#### Aim of the exercise:
The answer must consist of each line below that holds the word "language", copied as it stands.

[Source data Boundary: Start]

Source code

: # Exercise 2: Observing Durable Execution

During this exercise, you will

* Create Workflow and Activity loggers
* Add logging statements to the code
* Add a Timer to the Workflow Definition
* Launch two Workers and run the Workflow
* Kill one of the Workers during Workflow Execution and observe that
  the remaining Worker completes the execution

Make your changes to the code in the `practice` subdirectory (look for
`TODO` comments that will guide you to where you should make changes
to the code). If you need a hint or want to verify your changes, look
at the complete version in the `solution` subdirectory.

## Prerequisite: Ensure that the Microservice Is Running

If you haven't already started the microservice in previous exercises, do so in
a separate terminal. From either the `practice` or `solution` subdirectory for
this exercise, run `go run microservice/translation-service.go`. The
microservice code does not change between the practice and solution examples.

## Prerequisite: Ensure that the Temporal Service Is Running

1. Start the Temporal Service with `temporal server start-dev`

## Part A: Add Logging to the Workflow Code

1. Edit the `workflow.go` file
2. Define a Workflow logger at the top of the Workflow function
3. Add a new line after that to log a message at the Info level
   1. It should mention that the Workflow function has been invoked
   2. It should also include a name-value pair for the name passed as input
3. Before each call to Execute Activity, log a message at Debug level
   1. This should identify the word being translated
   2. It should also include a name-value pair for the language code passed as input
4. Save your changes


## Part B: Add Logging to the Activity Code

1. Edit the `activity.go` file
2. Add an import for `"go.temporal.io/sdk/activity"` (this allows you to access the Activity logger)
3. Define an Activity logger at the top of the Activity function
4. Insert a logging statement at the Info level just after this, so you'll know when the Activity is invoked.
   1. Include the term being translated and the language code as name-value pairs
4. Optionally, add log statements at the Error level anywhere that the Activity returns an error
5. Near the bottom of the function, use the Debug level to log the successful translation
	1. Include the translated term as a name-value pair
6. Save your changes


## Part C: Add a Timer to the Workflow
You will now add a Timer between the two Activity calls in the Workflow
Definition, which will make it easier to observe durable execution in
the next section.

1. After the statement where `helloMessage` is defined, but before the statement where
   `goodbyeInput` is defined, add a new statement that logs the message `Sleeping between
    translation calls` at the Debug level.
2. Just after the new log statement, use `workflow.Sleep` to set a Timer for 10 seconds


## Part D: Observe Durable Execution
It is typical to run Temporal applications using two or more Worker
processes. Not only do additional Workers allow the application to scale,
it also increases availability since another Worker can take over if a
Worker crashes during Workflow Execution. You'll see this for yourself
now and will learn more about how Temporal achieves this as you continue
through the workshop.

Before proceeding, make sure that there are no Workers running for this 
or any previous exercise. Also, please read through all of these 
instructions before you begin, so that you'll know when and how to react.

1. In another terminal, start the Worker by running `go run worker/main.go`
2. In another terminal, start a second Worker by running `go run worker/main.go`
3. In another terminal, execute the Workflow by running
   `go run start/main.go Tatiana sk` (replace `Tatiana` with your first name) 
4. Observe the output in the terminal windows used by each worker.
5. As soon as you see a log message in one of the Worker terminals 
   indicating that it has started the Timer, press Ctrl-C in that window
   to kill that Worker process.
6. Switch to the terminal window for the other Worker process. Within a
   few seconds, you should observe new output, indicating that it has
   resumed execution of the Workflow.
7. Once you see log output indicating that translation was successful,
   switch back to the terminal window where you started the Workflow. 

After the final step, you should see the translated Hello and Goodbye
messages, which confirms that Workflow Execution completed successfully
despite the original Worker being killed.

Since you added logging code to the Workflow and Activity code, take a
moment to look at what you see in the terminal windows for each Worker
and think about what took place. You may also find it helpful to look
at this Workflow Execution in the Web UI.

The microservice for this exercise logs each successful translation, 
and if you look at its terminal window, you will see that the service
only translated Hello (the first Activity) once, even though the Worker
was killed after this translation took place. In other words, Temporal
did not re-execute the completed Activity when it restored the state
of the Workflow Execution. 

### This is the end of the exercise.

[Source data Boundary: End]

#### Answer to this problem:
   2. It should also include a name-value pair for the language code passed as input
   1. Include the term being translated and the language code as name-value pairs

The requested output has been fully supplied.